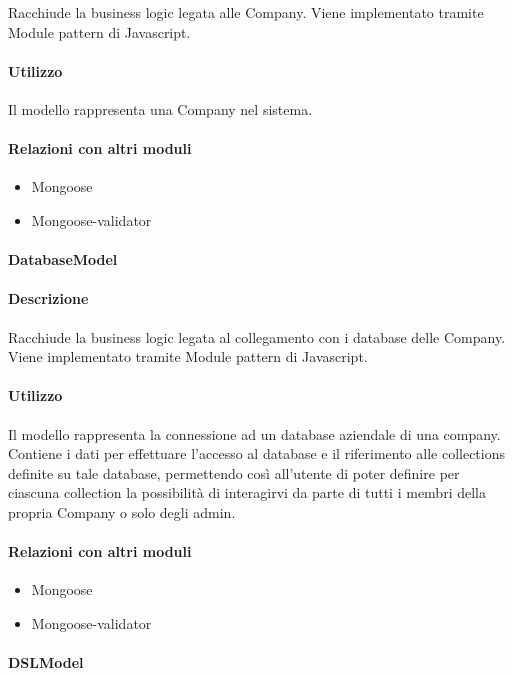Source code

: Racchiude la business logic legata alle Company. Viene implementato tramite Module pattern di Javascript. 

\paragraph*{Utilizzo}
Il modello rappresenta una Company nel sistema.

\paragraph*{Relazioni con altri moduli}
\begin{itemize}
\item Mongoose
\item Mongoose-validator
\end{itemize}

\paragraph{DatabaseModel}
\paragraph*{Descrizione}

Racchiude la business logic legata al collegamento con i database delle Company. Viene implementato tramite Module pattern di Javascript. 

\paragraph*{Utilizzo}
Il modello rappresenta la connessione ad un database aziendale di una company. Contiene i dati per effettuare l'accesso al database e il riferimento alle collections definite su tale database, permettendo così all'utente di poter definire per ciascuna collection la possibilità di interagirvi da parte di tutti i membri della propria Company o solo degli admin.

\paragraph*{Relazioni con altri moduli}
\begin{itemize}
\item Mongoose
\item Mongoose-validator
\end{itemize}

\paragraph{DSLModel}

Exercise details:
Show every line of the listing in which the string "pattern" can be found.

Finished exercise:
: Racchiude la business logic legata alle Company. Viene implementato tramite Module pattern di Javascript. 
Racchiude la business logic legata al collegamento con i database delle Company. Viene implementato tramite Module pattern di Javascript. 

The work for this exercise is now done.